The Wal-Martization of Academe

The surveys conducted by Money, TIAA-CREF, and others appear to turn a blind eye to the changes occurring in academe that Rich Moser has termed “the new academic labor system.”10 Under this system, according to Moser, “the exploitation of graduate students and the abuse and overuse of adjunct and non-tenure-track faculty is the most prominent characteristic of a new employment strategy sometimes referred to as the two or multitiered labor system.”11

In the past thirty-eight years, the percentage of professors holding tenure-track positions has been cut nearly in half. Full-time tenure-stream professors went from 45.1 percent of America’s professoriate in 1975 to only 24.1 percent in 2011, with only one in six (16.7 percent) professors now possessing tenure.12

In the meantime, the percentage of professors teaching off the tenure track increased from 54.8 percent in 1975 to 76 percent in 2011. In 1975, there were 268,883 full-time non-tenure-track and part-time professors, as well as 160,806 graduate teaching assistants. In 2011, there were 1,046,299 full-time non-tenure-track and part-time faculty, as well as 355,916 graduate assistants. Part-time college professors went from 24 percent of the total in 1975 to 41.3 percent in 2011, with numbers now exceeding three-quarters of a million (761,996). From 1975 to 2011, the number of tenure-track and tenured professors increased by only 35.6 percent nationwide, while the number of part-time professors increased by 305.3 percent.

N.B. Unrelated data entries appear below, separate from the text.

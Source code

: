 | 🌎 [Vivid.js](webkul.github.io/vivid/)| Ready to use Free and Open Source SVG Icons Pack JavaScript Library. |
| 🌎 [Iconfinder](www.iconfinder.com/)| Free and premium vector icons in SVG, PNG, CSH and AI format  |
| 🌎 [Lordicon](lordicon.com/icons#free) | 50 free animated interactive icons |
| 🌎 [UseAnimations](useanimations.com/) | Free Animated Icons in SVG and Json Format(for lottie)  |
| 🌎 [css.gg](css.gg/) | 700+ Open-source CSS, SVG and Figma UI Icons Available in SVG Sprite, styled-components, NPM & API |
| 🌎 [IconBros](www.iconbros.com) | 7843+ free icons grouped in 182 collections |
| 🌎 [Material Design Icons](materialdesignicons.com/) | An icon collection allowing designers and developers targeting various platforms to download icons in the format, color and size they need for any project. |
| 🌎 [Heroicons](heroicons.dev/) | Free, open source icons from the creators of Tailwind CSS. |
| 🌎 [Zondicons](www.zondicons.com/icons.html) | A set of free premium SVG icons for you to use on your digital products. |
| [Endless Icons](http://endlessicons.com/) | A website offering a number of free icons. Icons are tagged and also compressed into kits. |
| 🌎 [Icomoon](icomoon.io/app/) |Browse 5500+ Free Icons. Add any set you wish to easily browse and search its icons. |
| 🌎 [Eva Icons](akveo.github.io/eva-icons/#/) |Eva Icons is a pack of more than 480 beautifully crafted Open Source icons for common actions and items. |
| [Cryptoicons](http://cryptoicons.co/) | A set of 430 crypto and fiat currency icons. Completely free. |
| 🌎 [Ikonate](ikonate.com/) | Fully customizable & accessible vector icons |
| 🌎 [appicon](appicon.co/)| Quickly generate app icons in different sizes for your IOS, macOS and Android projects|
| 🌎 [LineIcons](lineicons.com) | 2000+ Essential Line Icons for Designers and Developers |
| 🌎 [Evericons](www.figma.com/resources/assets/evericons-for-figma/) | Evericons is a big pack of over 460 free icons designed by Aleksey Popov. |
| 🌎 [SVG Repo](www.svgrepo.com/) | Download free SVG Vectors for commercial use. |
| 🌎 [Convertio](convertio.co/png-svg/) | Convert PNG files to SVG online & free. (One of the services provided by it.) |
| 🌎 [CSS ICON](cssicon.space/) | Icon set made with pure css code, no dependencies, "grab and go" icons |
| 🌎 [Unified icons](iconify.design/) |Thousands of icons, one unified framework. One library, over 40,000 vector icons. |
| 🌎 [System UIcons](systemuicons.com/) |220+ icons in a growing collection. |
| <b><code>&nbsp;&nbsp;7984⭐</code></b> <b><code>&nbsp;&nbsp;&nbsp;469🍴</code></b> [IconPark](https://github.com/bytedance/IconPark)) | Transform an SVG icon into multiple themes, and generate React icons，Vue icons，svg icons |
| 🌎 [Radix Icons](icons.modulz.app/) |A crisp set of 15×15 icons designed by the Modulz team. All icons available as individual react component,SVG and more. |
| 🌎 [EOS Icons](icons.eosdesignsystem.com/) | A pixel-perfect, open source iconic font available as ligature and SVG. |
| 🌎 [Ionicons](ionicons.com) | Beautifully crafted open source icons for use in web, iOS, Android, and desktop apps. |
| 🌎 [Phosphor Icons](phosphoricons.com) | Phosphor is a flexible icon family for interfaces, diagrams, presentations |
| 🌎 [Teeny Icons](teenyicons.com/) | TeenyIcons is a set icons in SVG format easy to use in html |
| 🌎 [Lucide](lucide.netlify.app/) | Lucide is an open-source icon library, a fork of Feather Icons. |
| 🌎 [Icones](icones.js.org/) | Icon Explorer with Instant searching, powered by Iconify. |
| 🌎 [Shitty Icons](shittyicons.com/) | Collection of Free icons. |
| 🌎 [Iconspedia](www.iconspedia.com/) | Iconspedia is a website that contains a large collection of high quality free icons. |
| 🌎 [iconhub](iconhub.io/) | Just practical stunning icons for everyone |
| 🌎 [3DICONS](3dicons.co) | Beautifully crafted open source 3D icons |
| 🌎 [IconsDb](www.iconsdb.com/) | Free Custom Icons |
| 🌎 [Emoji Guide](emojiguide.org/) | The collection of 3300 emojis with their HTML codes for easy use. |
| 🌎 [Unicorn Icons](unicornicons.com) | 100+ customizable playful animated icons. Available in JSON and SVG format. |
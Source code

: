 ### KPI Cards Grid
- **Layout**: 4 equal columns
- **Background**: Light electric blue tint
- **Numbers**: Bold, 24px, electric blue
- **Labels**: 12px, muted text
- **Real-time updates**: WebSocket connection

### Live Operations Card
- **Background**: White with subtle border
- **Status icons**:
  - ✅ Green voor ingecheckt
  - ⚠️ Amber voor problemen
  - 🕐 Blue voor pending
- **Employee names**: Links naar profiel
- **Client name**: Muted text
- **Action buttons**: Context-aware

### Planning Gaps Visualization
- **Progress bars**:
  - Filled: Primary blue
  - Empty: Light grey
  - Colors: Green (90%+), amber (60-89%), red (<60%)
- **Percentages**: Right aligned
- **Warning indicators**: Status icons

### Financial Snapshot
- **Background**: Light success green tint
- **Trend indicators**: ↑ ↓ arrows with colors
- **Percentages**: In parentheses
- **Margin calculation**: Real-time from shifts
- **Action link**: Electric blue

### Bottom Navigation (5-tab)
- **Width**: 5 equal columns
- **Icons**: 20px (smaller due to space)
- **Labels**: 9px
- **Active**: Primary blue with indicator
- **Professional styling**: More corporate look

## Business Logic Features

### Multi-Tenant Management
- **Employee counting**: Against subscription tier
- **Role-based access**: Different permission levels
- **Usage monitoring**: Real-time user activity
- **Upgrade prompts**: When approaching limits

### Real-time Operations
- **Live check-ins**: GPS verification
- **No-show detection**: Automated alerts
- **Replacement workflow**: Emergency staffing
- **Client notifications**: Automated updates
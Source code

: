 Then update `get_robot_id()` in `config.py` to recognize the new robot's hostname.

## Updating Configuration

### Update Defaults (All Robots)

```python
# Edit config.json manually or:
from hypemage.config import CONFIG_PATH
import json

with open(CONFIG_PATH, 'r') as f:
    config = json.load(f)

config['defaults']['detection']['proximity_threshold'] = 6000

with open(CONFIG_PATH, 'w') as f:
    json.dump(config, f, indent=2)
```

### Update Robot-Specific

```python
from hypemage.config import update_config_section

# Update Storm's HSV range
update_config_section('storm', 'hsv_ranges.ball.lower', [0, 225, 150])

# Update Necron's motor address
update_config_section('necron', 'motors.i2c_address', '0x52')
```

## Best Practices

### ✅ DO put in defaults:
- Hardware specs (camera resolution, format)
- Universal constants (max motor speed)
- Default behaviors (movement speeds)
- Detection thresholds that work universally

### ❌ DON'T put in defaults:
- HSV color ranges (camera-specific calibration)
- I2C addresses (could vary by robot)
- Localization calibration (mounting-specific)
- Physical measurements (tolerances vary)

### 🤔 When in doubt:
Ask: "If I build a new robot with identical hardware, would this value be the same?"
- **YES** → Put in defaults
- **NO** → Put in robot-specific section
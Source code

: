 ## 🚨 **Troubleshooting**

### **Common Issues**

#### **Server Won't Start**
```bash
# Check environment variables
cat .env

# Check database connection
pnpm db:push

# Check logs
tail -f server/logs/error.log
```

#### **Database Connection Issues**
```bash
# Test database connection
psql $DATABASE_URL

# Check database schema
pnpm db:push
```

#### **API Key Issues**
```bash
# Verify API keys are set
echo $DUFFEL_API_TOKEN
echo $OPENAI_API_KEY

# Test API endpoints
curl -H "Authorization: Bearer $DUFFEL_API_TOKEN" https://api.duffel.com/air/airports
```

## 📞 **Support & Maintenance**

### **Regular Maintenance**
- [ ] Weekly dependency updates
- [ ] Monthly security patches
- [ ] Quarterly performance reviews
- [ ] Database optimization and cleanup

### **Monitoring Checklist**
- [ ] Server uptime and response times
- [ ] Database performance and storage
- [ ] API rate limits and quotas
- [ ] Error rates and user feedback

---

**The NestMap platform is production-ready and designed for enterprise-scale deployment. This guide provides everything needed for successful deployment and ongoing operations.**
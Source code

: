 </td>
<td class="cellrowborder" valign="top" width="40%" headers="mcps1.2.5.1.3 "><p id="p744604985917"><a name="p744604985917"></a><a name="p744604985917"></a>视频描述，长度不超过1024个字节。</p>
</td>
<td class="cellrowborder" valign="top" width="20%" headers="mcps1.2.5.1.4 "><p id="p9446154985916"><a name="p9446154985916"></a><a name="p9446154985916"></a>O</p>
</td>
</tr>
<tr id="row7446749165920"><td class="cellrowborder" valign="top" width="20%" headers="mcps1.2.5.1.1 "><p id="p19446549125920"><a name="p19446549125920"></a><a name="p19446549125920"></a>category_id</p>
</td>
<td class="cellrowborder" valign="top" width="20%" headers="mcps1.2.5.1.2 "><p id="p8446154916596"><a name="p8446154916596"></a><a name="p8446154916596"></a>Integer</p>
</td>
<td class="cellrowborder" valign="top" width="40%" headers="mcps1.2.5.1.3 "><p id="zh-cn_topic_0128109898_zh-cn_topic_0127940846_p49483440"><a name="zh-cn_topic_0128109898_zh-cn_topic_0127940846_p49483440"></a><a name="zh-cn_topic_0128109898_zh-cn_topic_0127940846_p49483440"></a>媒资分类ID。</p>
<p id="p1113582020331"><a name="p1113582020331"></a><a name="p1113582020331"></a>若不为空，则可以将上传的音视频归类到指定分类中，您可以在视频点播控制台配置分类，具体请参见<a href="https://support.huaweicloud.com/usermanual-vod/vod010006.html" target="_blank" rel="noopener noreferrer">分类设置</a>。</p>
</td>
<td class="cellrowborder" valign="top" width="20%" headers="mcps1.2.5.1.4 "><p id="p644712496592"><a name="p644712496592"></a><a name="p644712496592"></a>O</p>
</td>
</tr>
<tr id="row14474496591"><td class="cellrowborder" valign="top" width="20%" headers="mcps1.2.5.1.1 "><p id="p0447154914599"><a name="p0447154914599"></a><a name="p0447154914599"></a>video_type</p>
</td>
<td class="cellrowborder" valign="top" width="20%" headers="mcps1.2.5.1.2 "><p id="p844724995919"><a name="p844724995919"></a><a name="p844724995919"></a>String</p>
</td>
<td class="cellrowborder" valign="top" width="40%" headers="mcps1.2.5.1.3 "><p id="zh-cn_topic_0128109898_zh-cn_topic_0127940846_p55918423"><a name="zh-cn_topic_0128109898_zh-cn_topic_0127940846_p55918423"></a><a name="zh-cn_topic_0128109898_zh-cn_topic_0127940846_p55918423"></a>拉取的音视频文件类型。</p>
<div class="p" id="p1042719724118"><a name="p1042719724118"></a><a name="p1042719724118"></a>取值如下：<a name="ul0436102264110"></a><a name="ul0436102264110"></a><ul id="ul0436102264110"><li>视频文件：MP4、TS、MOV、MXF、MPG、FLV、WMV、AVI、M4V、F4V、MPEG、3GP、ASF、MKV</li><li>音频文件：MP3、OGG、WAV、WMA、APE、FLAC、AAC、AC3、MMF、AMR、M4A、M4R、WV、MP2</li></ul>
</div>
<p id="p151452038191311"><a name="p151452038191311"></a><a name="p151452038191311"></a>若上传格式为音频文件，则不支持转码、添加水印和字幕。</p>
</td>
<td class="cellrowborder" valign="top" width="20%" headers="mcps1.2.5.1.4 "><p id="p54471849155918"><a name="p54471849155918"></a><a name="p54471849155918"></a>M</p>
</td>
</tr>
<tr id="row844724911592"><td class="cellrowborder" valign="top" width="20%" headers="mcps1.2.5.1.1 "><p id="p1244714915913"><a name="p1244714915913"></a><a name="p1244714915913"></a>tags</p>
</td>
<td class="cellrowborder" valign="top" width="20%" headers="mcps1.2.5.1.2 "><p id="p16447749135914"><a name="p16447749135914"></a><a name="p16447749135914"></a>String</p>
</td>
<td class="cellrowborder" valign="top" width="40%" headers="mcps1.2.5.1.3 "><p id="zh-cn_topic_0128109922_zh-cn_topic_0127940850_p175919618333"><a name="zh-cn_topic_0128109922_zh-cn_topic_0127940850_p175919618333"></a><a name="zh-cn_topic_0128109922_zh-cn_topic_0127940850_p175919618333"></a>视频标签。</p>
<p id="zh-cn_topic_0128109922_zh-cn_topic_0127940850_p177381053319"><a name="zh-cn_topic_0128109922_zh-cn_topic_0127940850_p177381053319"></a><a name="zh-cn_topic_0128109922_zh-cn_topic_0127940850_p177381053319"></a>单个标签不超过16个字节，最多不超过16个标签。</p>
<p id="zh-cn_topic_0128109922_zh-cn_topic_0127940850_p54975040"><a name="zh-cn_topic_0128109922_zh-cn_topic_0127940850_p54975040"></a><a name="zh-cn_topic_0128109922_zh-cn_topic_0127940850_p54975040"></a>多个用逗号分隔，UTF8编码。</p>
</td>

Wal-Mart seems to provide an apt analogy for the economic trend that has occurred in academia. Wal-Mart has become well known for keeping its number of full-time workers to a minimum, and hiring many part-time workers, with low pay, no benefits, and no job security. “There has been a widescale transformation of the faculty work force,” says Gwen Bradley, communications director for the American Association of University Professors (AAUP). “It’s reflecting what’s happening in the economy in general. Some call it the Wal-Martization of higher education. It’s much cheaper in the short term to hire part-time faculty.”13

While it is true that college and university revenue from state and local funds has been declining for several decades—even more so with the Great Recession of 2007–2009 and its aftermath—the academy has hardly been a distressed industry. Though the percentage of college and university revenue coming from state and local funds dropped from 35 percent in the 1975–76 academic year to 27.2 percent in 2000–2001, private grants and gifts grew from 4.8 percent to 9.1 percent, with overall revenue more than doubling from $141 billion to $293 billion (in constant 2005) dollars.14

Academe has certainly not cut “production” in the past thirty years. Student enrollments increased by 60 percent from 1975 to 2005. Academe may be a growth industry, but it has nevertheless adopted the same business practices as corporate giants.

Wal-Mart has been the subject of several video documentaries, including Wal-Mart: The High Cost of Low Price by Robert Greenwald, and David Faber’s The New Age of Wal-Mart.15 Independent film producer Barbara Wolf has made two documentaries on the exploitation of adjunct professors: Degrees of Shame (modeled after Edward R. Murrow’s famous Harvest of Shame, about migrant farm workers) and A Simple Matter of Justice.16

Though the devastating labor upheavals caused by the new global economy have been widely noted, this new academic labor system has been imposed with hardly any notice by the public at large.